The US dollar continued its excellent run during trading on Wednesday as it reached its highest position since June of last year.
The high point was recorded by the dollar index, a measurement tool used to assess how the greenback is performing compared to six of its competitors across the globe. It reached 97.07 yesterday.
It also performed well against individual currencies. At one stage, it reached $1.1356 compared to the euro.
The dollar’s current dominance has a number of sources. Today’s news that US Treasury yields on 10-year maturities were heading to 3.14% influenced the developments, while ongoing risks in Europe in the form of Brexit, the Italian budget and Angela Merkel’s long-term resignation announcement also played a role.
It is believed by some analysts that the dollar may reach $1.2660 against the pound at some stage soon, which would represent a significant high point for the currency.
However, other countries have faced domestic economic problems recently.
China’s purchasing managers’ index, or PMI, was recently revealed to have dropped significantly to 50.2 over October. This represents a particularly low point for the index, which hasn’t been this low since July of 2016.
There’s still activity scheduled in the forex markets as the week begins to draw to a close and a new trading week opens up.
Friday sees important European data come out in the morning. The Italian Markit Purchasing Managers Index (PMI) for October is out at 8.45am GMT and is expected to show a decline from 50 to 49.6.
The Spanish equivalent, which is out half an hour earlier, is expected to show a decline too – from 51.4 to 50.8 this time. It may, then, prove to be a difficult day for the euro.
However, the German equivalent, out at 8.55am, is expected to remain the same at 52.3 – as is the French version, which is predicted to hold firm at 51.2.
Looking to the US, average hourly earnings information covering October is due at 12.30pm. Month on month, this is expected to shift from 0.3% to 0.2%.

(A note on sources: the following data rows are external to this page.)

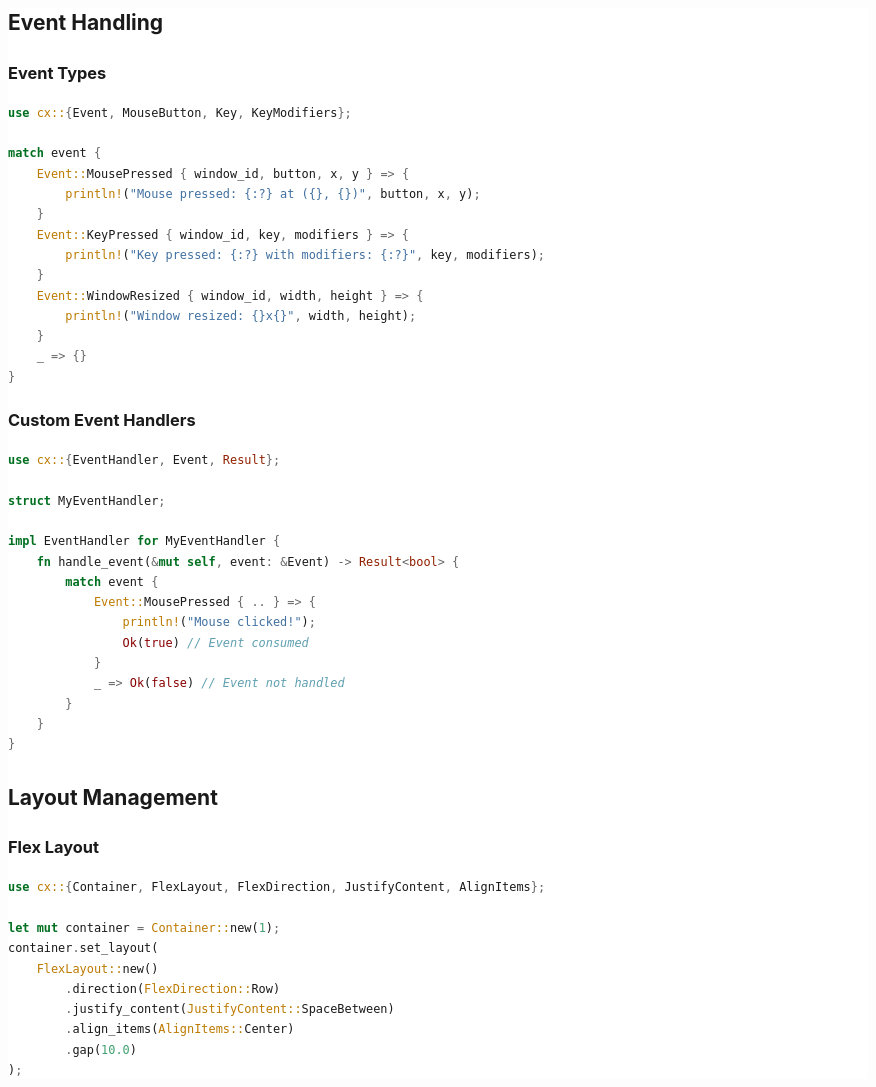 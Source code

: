 ## Event Handling

### Event Types

```rust
use cx::{Event, MouseButton, Key, KeyModifiers};

match event {
    Event::MousePressed { window_id, button, x, y } => {
        println!("Mouse pressed: {:?} at ({}, {})", button, x, y);
    }
    Event::KeyPressed { window_id, key, modifiers } => {
        println!("Key pressed: {:?} with modifiers: {:?}", key, modifiers);
    }
    Event::WindowResized { window_id, width, height } => {
        println!("Window resized: {}x{}", width, height);
    }
    _ => {}
}
```

### Custom Event Handlers

```rust
use cx::{EventHandler, Event, Result};

struct MyEventHandler;

impl EventHandler for MyEventHandler {
    fn handle_event(&mut self, event: &Event) -> Result<bool> {
        match event {
            Event::MousePressed { .. } => {
                println!("Mouse clicked!");
                Ok(true) // Event consumed
            }
            _ => Ok(false) // Event not handled
        }
    }
}
```

## Layout Management

### Flex Layout

```rust
use cx::{Container, FlexLayout, FlexDirection, JustifyContent, AlignItems};

let mut container = Container::new(1);
container.set_layout(
    FlexLayout::new()
        .direction(FlexDirection::Row)
        .justify_content(JustifyContent::SpaceBetween)
        .align_items(AlignItems::Center)
        .gap(10.0)
);
```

Canadian net changes in employment, meanwhile, were last recorded at 63,300. However, the October figures, which are out at 12.30pm, are expected to be just 10,000.
Over the weekend, the Japanese Culture Day holiday on Saturday means activity could be slower than usual in the days before and after. However, the Bank of Japan’s monetary policy meeting minutes will be out at 11.50pm GMT the following day (Sunday).
Looking ahead to next week, activity across the globe is set to pick up the pace. On Monday, Markit PMI data for October will come out for both Britain and the US, and it’ll be followed by more Japanese information, this time on overall household spending in September, at 11.30pm GMT.
On Tuesday, the Reserve Bank of Australia looks set to release its interest rate decision. Unlike the decisions of some other major central banks to push up rates, this one is predicted to hold steady at 1.5%.